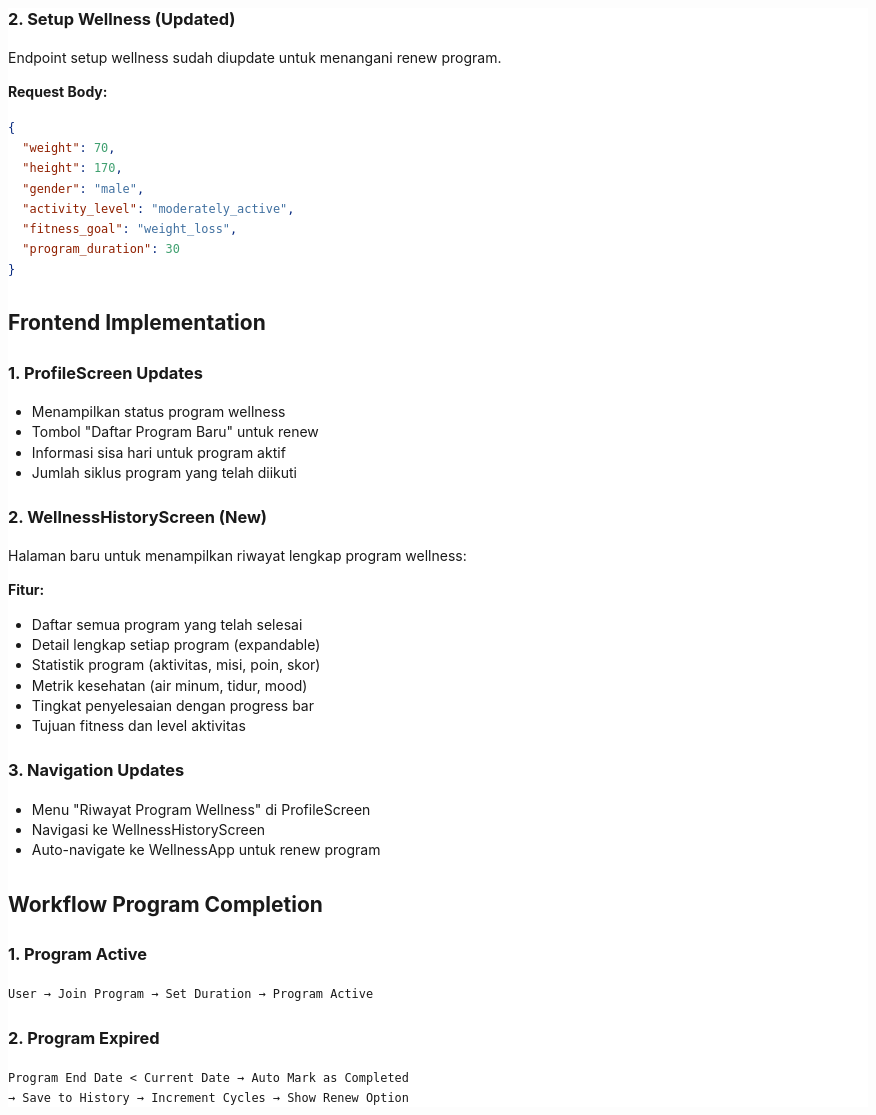 ### 2. **Setup Wellness** (Updated)
Endpoint setup wellness sudah diupdate untuk menangani renew program.

**Request Body:**
```json
{
  "weight": 70,
  "height": 170,
  "gender": "male",
  "activity_level": "moderately_active",
  "fitness_goal": "weight_loss",
  "program_duration": 30
}
```

## Frontend Implementation

### 1. **ProfileScreen Updates**
- Menampilkan status program wellness
- Tombol "Daftar Program Baru" untuk renew
- Informasi sisa hari untuk program aktif
- Jumlah siklus program yang telah diikuti

### 2. **WellnessHistoryScreen** (New)
Halaman baru untuk menampilkan riwayat lengkap program wellness:

**Fitur:**
- Daftar semua program yang telah selesai
- Detail lengkap setiap program (expandable)
- Statistik program (aktivitas, misi, poin, skor)
- Metrik kesehatan (air minum, tidur, mood)
- Tingkat penyelesaian dengan progress bar
- Tujuan fitness dan level aktivitas

### 3. **Navigation Updates**
- Menu "Riwayat Program Wellness" di ProfileScreen
- Navigasi ke WellnessHistoryScreen
- Auto-navigate ke WellnessApp untuk renew program

## Workflow Program Completion

### 1. **Program Active**
```
User → Join Program → Set Duration → Program Active
```

### 2. **Program Expired**
```
Program End Date < Current Date → Auto Mark as Completed
→ Save to History → Increment Cycles → Show Renew Option
```
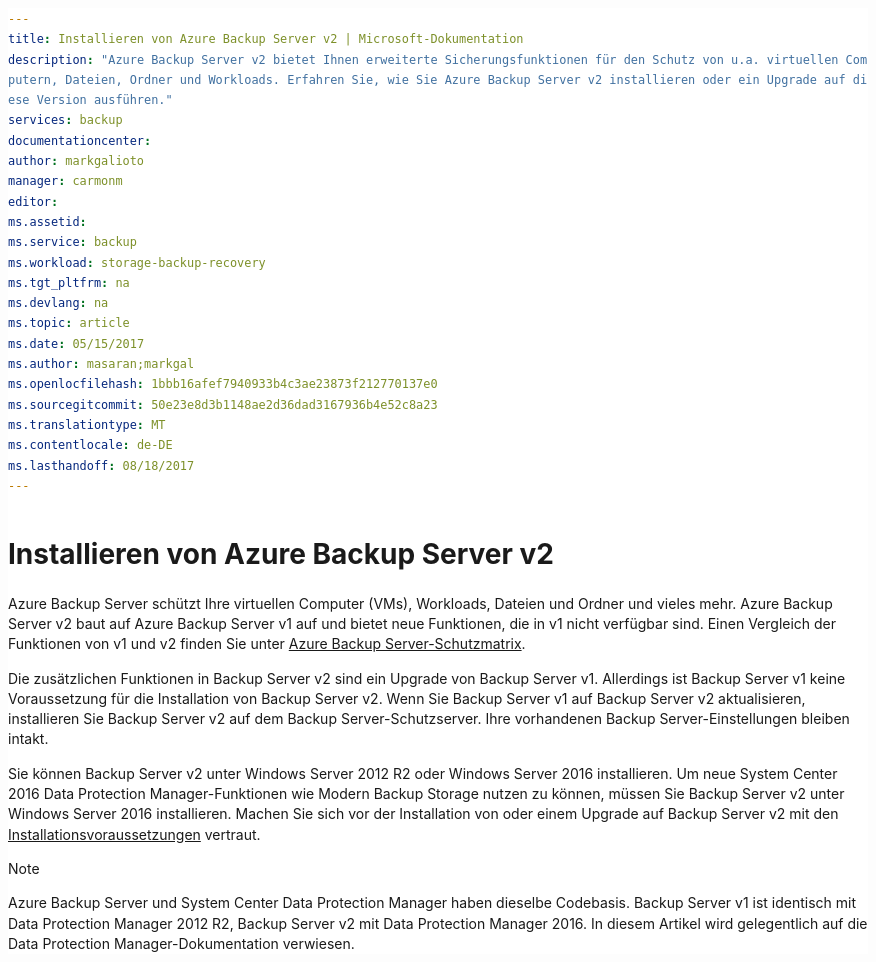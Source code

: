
 ```yaml
---
title: Installieren von Azure Backup Server v2 | Microsoft-Dokumentation
description: "Azure Backup Server v2 bietet Ihnen erweiterte Sicherungsfunktionen für den Schutz von u.a. virtuellen Computern, Dateien, Ordner und Workloads. Erfahren Sie, wie Sie Azure Backup Server v2 installieren oder ein Upgrade auf diese Version ausführen."
services: backup
documentationcenter: 
author: markgalioto
manager: carmonm
editor: 
ms.assetid: 
ms.service: backup
ms.workload: storage-backup-recovery
ms.tgt_pltfrm: na
ms.devlang: na
ms.topic: article
ms.date: 05/15/2017
ms.author: masaran;markgal
ms.openlocfilehash: 1bbb16afef7940933b4c3ae23873f212770137e0
ms.sourcegitcommit: 50e23e8d3b1148ae2d36dad3167936b4e52c8a23
ms.translationtype: MT
ms.contentlocale: de-DE
ms.lasthandoff: 08/18/2017
---
```

# <a name="install-azure-backup-server-v2"></a>Installieren von Azure Backup Server v2

Azure Backup Server schützt Ihre virtuellen Computer (VMs), Workloads, Dateien und Ordner und vieles mehr. Azure Backup Server v2 baut auf Azure Backup Server v1 auf und bietet neue Funktionen, die in v1 nicht verfügbar sind. Einen Vergleich der Funktionen von v1 und v2 finden Sie unter [Azure Backup Server-Schutzmatrix](backup-mabs-protection-matrix.md). 

Die zusätzlichen Funktionen in Backup Server v2 sind ein Upgrade von Backup Server v1. Allerdings ist Backup Server v1 keine Voraussetzung für die Installation von Backup Server v2. Wenn Sie Backup Server v1 auf Backup Server v2 aktualisieren, installieren Sie Backup Server v2 auf dem Backup Server-Schutzserver. Ihre vorhandenen Backup Server-Einstellungen bleiben intakt.

Sie können Backup Server v2 unter Windows Server 2012 R2 oder Windows Server 2016 installieren. Um neue System Center 2016 Data Protection Manager-Funktionen wie Modern Backup Storage nutzen zu können, müssen Sie Backup Server v2 unter Windows Server 2016 installieren. Machen Sie sich vor der Installation von oder einem Upgrade auf Backup Server v2 mit den [Installationsvoraussetzungen](https://docs.microsoft.com/system-center/dpm/install-dpm#setup-prerequisites) vertraut.

> [!NOTE]
> Azure Backup Server und System Center Data Protection Manager haben dieselbe Codebasis. Backup Server v1 ist identisch mit Data Protection Manager 2012 R2, Backup Server v2 mit Data Protection Manager 2016. In diesem Artikel wird gelegentlich auf die Data Protection Manager-Dokumentation verwiesen.
>
>
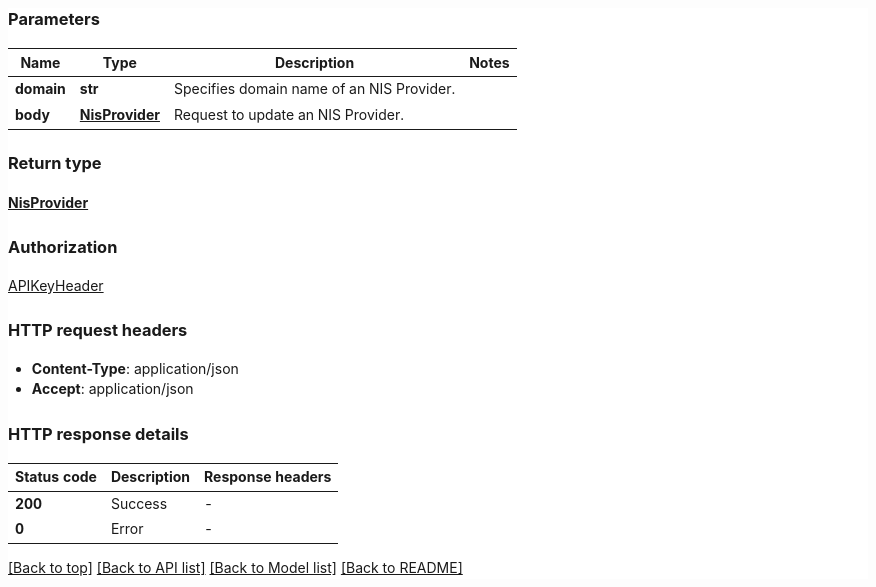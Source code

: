 
### Parameters

Name | Type | Description  | Notes
------------- | ------------- | ------------- | -------------
 **domain** | **str**| Specifies domain name of an NIS Provider. |
 **body** | [**NisProvider**](NisProvider.md)| Request to update an NIS Provider. |

### Return type

[**NisProvider**](NisProvider.md)

### Authorization

[APIKeyHeader](../README.md#APIKeyHeader)

### HTTP request headers

 - **Content-Type**: application/json
 - **Accept**: application/json


### HTTP response details
| Status code | Description | Response headers |
|-------------|-------------|------------------|
**200** | Success |  -  |
**0** | Error |  -  |

[[Back to top]](#) [[Back to API list]](../README.md#documentation-for-api-endpoints) [[Back to Model list]](../README.md#documentation-for-models) [[Back to README]](../README.md)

WHAT THE TASK ASKS:
A count is all that should be returned: the number of lines in these records containing the string "README".

RESULT OF THIS EXERCISE:
2